Planting Potatoes

16-year-old Helena Muffly wrote exactly 100 years ago today: 

Friday, May 19, 1911:  I had to drop potatoes this afternoon. I’m so glad it only comes once in a year. I got so fatigued, but that isn’t rare.

Her middle-aged granddaughter’s comments 100 years later:

A hundred years ago potatoes were a winter staple, so the family probably planted lots of potatoes. Also, many families raised more potatoes than they needed so they could sell the excess to people living in nearby towns. No wonder Grandma was tired after dropping (planting) seed potato pieces in the furrows.

A 1911 book by Allen French called How to Grow Vegetables explains how potatoes were planted when Grandma was young:

The seed piece—It has been proven that the size of the piece rather than the number of eyes on it, is of importance in giving good results.  . . . All pieces should be chunky and not thin; pieces the size of hens’ eggs are proper, weighing about three ounces. If they have to be stored after cutting, keep them in a cool place with wet clothes laid over the box to keep them from wilting.

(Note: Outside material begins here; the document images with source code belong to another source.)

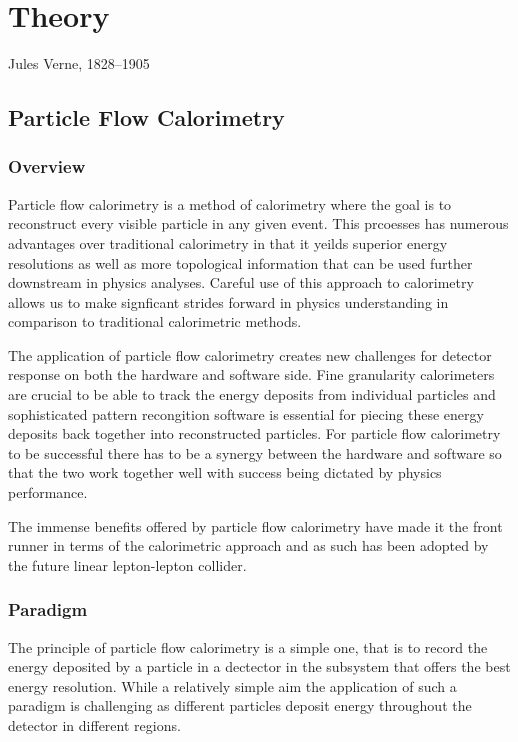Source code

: \chapter{Theory}
\label{chap:theory}

{Jules Verne, 1828--1905}

\section{Particle Flow Calorimetry}
\label{sec:unitarisation}

\subsection{Overview}

Particle flow calorimetry is a method of calorimetry where the goal is to reconstruct every visible particle in any given event.  This prcoesses has numerous advantages over traditional calorimetry in that it yeilds superior energy resolutions as well as more topological information that can be used further downstream in physics analyses.  Careful use of this approach to calorimetry allows us to make signficant strides forward in physics understanding in comparison to traditional calorimetric methods.

The application of particle flow calorimetry creates new challenges for detector response on both the hardware and software side.  Fine granularity calorimeters are crucial to be able to track the energy deposits from individual particles and sophisticated pattern recongition software is essential for piecing these energy deposits back together into reconstructed particles.  For particle flow calorimetry to be successful there has to be a synergy between the hardware and software so that the two work together well with success being dictated by physics performance.  

The immense benefits offered by particle flow calorimetry have made it the front runner in terms of the calorimetric approach and as such has been adopted by the future linear lepton-lepton collider.  

\subsection{Paradigm}

The principle of particle flow calorimetry is a simple one, that is to record the energy deposited by a particle in a dectector in the subsystem that offers the best energy resolution.  While a relatively simple aim the application of such a paradigm is challenging as different particles deposit energy throughout the detector in different regions.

Cutting Potato Seed Pieces

Distances—Rows apart, for hand culture, twenty-four to thirty inches; for horse culture, three feet or more. Plant in the row, twelve to eighteen inches apart; the richer the soil and the better prepared the closer they may stand. . . Distances are also a matter of variety: plant strong-growing or large-yielding kinds farther apart.

Depth—In heavy clayey soils three inches may be allowed. But generally speaking, it is not wise to plant less than four inches deep; if planted shallower the tubers may be sunburnt.

Culture–Cultivate once or twice before the potatoes break ground, to kill the weeds and preserve the mulch. . . The early cultivations may be deep, but once the plants are growing well, cultivation should be shallow on account of the surface-feeding roots.

Fertilizer—The soil should be rich. Humus, if supplied in the year the potatoes are grown, may come from good compost or very well-rotted manure. If fresh, the manure may cause scab. For safety, the manure is best supplied in the fall, and ploughed in; or it could be heavily fed to the previous crop. Or in farm operations green manure (leguminous crops), ploughed in, will both give humus and help to open up the subsoil. Chemical fertilizers may previously be applied at the rate of about fifteen hundred pounds per acre.